=== Task item ===
Below this sentence is a listing; return exactly its lines from the one with "cross-sections of both" to the one with "tensor's x-vector value", both kept, and nothing more.

=== Data for this task ===
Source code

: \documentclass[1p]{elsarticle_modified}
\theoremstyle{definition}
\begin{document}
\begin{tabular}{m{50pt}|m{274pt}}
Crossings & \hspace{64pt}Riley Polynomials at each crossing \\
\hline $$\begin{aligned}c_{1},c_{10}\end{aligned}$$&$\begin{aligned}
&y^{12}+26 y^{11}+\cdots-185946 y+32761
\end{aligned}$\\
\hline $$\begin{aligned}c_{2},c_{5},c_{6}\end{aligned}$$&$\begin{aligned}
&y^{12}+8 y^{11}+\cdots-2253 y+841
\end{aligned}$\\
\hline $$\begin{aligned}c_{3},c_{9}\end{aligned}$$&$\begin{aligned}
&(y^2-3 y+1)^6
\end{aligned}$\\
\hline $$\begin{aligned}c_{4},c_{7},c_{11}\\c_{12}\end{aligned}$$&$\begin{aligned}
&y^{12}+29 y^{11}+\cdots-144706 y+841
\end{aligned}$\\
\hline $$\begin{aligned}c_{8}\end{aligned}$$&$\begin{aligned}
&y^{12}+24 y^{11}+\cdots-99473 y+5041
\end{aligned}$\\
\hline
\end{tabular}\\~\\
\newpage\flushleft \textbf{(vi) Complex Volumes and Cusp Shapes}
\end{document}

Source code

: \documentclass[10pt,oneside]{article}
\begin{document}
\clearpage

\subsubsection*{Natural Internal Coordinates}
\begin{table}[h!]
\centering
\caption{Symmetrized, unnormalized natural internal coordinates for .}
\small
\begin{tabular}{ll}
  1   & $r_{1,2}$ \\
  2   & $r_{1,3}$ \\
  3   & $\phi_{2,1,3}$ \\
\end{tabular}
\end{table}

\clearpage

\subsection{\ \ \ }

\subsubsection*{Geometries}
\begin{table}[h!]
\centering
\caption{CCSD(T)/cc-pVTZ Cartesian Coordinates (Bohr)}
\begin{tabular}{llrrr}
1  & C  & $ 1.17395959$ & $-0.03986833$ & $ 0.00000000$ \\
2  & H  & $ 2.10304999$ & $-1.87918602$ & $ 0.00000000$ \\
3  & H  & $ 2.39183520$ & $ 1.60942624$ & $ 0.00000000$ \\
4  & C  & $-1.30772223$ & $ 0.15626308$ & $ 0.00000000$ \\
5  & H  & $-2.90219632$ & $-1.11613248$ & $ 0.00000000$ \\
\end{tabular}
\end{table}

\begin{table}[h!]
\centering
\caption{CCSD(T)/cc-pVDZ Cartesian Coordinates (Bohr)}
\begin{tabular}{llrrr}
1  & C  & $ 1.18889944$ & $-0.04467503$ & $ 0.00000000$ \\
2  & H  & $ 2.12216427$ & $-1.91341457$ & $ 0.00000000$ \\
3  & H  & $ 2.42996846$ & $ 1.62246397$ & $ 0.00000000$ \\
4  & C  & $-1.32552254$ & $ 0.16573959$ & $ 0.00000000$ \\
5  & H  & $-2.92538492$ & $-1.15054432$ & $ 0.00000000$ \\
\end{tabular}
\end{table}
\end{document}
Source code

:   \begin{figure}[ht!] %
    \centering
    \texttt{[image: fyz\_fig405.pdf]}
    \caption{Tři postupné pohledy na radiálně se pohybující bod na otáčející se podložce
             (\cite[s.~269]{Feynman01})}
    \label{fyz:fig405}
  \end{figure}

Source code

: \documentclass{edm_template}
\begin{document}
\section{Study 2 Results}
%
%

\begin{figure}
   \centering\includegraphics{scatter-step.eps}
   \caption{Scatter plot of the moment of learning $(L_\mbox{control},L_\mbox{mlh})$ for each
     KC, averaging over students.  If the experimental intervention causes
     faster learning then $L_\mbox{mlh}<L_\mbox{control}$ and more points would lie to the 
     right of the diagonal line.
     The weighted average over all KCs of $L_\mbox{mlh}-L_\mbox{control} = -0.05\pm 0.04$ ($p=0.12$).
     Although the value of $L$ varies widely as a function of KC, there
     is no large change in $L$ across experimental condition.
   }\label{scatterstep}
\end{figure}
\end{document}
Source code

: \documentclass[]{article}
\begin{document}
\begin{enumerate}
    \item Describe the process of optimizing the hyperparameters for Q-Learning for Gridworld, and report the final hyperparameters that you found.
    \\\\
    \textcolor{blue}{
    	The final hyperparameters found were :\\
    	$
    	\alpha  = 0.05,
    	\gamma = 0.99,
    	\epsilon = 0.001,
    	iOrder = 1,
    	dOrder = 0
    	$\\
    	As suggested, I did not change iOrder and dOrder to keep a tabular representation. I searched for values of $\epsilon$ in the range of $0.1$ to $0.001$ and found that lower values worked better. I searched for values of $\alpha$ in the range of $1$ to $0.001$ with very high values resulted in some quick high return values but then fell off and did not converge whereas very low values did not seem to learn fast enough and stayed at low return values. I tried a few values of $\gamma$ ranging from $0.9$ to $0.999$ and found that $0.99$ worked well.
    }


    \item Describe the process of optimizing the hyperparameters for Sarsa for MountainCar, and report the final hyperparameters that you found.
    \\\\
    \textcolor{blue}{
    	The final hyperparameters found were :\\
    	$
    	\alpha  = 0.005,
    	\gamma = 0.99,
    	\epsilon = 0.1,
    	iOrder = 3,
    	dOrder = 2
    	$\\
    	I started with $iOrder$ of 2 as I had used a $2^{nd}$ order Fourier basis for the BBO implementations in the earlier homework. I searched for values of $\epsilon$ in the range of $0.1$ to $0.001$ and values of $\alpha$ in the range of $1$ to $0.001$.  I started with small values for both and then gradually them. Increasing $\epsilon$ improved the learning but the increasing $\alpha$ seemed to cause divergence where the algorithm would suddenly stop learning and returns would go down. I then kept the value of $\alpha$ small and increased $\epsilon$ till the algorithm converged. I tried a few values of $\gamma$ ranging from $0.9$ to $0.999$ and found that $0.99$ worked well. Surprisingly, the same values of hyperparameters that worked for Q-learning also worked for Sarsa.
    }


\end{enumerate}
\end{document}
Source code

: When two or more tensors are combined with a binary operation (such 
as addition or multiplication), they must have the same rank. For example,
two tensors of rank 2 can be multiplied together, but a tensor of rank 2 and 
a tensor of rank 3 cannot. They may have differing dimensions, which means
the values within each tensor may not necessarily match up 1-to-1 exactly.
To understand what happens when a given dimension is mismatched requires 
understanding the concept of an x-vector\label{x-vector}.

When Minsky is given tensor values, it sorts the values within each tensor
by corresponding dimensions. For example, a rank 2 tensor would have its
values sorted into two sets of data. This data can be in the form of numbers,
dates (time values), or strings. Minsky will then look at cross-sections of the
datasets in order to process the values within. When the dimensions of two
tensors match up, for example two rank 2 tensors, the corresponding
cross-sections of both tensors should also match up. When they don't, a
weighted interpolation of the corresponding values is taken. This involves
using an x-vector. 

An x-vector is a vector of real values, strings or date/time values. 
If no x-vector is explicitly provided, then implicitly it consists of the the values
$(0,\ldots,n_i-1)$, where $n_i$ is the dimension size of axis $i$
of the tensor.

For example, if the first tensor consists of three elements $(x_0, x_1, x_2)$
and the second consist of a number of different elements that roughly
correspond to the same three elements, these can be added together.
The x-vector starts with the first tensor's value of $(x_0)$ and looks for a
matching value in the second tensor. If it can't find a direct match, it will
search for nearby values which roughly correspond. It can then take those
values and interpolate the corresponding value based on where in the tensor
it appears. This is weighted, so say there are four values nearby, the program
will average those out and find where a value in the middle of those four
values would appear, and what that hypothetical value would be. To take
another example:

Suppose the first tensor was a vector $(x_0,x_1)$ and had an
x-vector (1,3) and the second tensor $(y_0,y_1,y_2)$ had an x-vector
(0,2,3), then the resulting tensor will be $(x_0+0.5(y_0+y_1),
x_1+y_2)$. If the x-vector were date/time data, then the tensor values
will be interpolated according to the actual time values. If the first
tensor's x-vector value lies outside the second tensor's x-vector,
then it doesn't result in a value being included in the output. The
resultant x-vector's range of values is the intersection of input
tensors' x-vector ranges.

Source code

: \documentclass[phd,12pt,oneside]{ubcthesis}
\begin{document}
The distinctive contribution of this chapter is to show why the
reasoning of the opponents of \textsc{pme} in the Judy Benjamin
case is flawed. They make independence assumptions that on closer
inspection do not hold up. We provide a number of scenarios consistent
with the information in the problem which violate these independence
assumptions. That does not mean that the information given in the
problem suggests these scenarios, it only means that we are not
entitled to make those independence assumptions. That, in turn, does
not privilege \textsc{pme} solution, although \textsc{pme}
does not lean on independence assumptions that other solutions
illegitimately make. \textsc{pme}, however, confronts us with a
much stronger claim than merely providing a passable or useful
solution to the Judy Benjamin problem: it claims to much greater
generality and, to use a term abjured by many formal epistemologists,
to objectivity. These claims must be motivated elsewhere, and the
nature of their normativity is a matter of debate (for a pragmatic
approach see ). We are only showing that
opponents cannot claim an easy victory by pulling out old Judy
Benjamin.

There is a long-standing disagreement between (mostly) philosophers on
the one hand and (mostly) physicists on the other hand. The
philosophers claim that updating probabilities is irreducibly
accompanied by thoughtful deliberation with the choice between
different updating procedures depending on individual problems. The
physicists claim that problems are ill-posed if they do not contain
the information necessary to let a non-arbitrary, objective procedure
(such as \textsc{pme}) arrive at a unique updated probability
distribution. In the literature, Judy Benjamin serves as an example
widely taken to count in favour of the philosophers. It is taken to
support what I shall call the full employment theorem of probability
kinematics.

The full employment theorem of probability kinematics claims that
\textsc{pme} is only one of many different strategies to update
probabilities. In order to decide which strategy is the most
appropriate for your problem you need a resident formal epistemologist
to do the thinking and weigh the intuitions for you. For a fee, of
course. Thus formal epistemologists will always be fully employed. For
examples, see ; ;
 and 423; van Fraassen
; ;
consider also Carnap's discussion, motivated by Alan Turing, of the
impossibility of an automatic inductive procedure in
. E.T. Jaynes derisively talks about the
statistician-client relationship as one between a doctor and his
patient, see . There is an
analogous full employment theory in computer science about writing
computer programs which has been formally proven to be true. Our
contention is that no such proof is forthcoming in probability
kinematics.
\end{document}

=== Solution to the exercise ===
cross-sections of both tensors should also match up. When they don't, a
weighted interpolation of the corresponding values is taken. This involves
using an x-vector. 

An x-vector is a vector of real values, strings or date/time values. 
If no x-vector is explicitly provided, then implicitly it consists of the the values
$(0,\ldots,n_i-1)$, where $n_i$ is the dimension size of axis $i$
of the tensor.

For example, if the first tensor consists of three elements $(x_0, x_1, x_2)$
and the second consist of a number of different elements that roughly
correspond to the same three elements, these can be added together.
The x-vector starts with the first tensor's value of $(x_0)$ and looks for a
matching value in the second tensor. If it can't find a direct match, it will
search for nearby values which roughly correspond. It can then take those
values and interpolate the corresponding value based on where in the tensor
it appears. This is weighted, so say there are four values nearby, the program
will average those out and find where a value in the middle of those four
values would appear, and what that hypothetical value would be. To take
another example:

Suppose the first tensor was a vector $(x_0,x_1)$ and had an
x-vector (1,3) and the second tensor $(y_0,y_1,y_2)$ had an x-vector
(0,2,3), then the resulting tensor will be $(x_0+0.5(y_0+y_1),
x_1+y_2)$. If the x-vector were date/time data, then the tensor values
will be interpolated according to the actual time values. If the first
tensor's x-vector value lies outside the second tensor's x-vector,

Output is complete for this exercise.